Given entries |
Segment Open

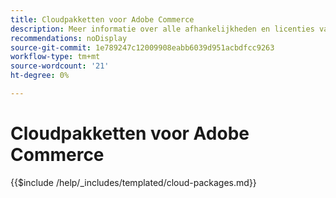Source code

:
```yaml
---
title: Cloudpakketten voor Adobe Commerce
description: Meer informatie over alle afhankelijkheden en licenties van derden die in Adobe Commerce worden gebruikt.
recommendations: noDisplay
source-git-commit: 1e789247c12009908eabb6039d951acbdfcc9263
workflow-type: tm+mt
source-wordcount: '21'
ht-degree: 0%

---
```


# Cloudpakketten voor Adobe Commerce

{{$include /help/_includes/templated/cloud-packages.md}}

Segment Closed
Segment Open

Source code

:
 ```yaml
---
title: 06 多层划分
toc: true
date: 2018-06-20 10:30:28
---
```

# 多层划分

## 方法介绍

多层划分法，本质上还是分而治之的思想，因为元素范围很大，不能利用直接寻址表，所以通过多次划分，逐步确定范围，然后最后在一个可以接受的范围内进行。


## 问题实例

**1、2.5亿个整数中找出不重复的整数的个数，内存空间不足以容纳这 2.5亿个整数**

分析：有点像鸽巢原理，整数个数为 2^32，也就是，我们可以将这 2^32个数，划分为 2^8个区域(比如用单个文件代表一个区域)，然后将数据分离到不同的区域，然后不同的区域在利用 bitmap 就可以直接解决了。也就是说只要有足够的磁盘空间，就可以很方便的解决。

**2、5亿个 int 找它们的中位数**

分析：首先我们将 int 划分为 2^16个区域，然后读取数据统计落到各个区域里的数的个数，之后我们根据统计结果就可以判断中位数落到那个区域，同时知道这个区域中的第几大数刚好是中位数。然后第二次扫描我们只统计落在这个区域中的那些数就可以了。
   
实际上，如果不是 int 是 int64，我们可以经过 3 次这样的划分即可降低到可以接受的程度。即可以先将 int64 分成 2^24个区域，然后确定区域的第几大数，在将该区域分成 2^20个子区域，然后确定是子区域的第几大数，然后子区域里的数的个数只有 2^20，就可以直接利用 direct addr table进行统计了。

Segment Closed

Directions |
Filter the records down to the lines containing the word "title", and copy those.

Written response |
title: Cloudpakketten voor Adobe Commerce
title: 06 多层划分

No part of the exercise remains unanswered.